Son absence sera longue,
livrée au froid dont la morsure, là-bas, en Occident,
est de celles que nul ne supporte.
O toi, la mère, rassemble donc toutes les couvertures de selle
que tu pourras trouver
et fais-lui tes adieux, ce gage déposé
entre des bras amis :
offre-lui, oui, ce châle par tes mains tissé
le soir, entre l'attente du retour
du cher petit et le conseil murmuré
par le chaudron sur le foyer.
Oui, son absence sera longue, et la morsure du froid,
là-bas, est de celles que nul ne supporte...
O toi' la mère, ne sais-tu pas qu'il est pour lui
temps de partir?
Garde-toi d'oublier de joindre à son bagage
ses bas de grosse laine,
toute à la fièvre de l'étreinte...
Allons, sois forte, le cher petit, tu le sais bien,
ne supporte plus les plaintes.
C'est ainsi.
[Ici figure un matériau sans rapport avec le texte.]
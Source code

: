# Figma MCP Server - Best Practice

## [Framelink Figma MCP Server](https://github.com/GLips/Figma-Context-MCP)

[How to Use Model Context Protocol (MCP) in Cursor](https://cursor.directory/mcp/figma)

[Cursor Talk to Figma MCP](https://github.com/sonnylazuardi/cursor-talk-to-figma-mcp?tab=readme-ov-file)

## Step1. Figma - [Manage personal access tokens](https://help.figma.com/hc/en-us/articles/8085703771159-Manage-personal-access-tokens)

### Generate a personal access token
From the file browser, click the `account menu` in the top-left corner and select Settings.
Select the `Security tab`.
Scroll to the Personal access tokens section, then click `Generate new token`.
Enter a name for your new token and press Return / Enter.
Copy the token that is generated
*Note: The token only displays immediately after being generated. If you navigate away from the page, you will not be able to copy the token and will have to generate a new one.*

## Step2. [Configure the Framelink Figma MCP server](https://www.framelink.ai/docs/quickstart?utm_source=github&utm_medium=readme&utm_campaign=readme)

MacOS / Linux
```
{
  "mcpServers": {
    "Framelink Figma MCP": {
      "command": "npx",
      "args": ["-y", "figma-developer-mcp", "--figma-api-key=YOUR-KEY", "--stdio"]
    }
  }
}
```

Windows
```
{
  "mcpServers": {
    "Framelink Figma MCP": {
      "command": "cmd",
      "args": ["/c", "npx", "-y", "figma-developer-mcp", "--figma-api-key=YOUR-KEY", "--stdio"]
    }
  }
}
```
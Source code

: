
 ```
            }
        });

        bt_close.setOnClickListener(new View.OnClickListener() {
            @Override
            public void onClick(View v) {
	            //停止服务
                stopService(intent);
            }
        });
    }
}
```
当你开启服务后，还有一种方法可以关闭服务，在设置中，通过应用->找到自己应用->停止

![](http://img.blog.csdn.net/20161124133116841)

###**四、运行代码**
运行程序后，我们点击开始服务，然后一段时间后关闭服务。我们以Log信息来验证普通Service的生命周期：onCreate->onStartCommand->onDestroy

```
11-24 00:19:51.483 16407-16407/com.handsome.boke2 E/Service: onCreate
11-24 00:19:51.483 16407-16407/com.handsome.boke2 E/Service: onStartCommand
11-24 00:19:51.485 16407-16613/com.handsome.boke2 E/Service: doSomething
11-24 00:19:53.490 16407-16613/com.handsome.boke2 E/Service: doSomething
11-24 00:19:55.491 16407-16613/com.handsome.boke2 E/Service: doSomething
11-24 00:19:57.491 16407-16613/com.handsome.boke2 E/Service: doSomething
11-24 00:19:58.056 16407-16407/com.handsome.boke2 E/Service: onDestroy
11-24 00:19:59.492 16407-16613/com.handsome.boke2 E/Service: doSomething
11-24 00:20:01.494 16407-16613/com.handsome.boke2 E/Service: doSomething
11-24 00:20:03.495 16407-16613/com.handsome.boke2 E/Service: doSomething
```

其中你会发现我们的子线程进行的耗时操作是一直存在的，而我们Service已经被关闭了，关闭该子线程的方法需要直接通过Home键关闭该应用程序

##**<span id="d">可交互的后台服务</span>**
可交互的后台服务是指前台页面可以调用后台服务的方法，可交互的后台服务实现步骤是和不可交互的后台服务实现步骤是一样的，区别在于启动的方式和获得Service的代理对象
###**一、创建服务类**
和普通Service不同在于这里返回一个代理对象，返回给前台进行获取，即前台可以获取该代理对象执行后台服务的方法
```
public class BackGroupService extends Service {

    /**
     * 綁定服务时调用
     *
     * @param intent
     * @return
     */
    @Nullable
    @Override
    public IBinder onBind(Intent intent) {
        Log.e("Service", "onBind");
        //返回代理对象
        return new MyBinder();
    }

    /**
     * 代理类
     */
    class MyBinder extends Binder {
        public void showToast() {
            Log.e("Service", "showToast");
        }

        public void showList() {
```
Depuis la mort du père, les plaintes
il ne les supporte plus.
L'entrée du port est cette issue
de la maison qui donne sur la rue:
les mouchoirs agités à l'instant de l'adieu
ne dépasseront pas le seuil.
Et toi, la mère, tu chercheras refuge ensuite
dans quelque coin de la maison
et tu verseras tes larmes
de ces larmes qui brûlent.
Mais ta n'iras pas au port car ce n'est point là que guérit la
peine attachée à la séparation.
Nombreux seront là les voisins, les amis,
tous ceux qu'il aime... Laisse-le,
ô toi, la mère, et sache que bientôt, juste à l'heure
de sa dernière foulée sur cette terre aveugle,
le flux de son haleine sera tout entier aspiré
par les deux poumons de son frère.
Oui, de l'un à l'autre le souffle passera
avec cette force que tu sais, que tu espères
oui, cette haleine viendra s`insinuer
au creux des poumons de son frère...
***
Depuis qu'il a dit " Je vais partir ",
tu n'as trouvé de saveur à aucun aliment,
anéantie par la tristesse.
Tu as pleuré au long des nuits,
pleuré en silence,
les yeux grands ouverts sur la fosse
des ténèbres.
O comme ton fier visage a cédé à présent
à la lente approche des rides !
Chaque heure depuis lors te fut
comme une année,
et ton corps fatigué en accuse la trace.
Les ruisseaux de ton cœur, aucune eau vive
ne les vient plus irriguer
et tes lèvres se sont desséchées.
" O Seigneur mien, pour qui l'ai-je donc élevé
au long de ces vingt ans?
Entends-tu, ô Seigneur mien : pour qui,
au long de ces vingt ans? "
Tu n'as jamais compris au nom de quoi Il assène
de tels coups sur nos pauvres murs.
Tu n'as jamais compris au nom de quoi encore
Il jette ces noires clameurs...
O mère, tu le sais, ce serait pour nous un suicide
que de rester sur cette terre !
Les vers rongeurs se sont emparés
de mes livres, et la mort
toujours plane à l'horizon
de mon cœur.
Mère! j'ai passé le plus clair de mon temps
à moudre de l'eau au fond des cafés,
a essuyer les tables de tous les lieux voués
au plaisir des autres.
J'ai été chassé de toutes les portes
l'une après l'autre;
et mes semelles et mes haillons
sont partis en lambeaux.
On m'a injurié, on m'a crié partout que j'étais inutile.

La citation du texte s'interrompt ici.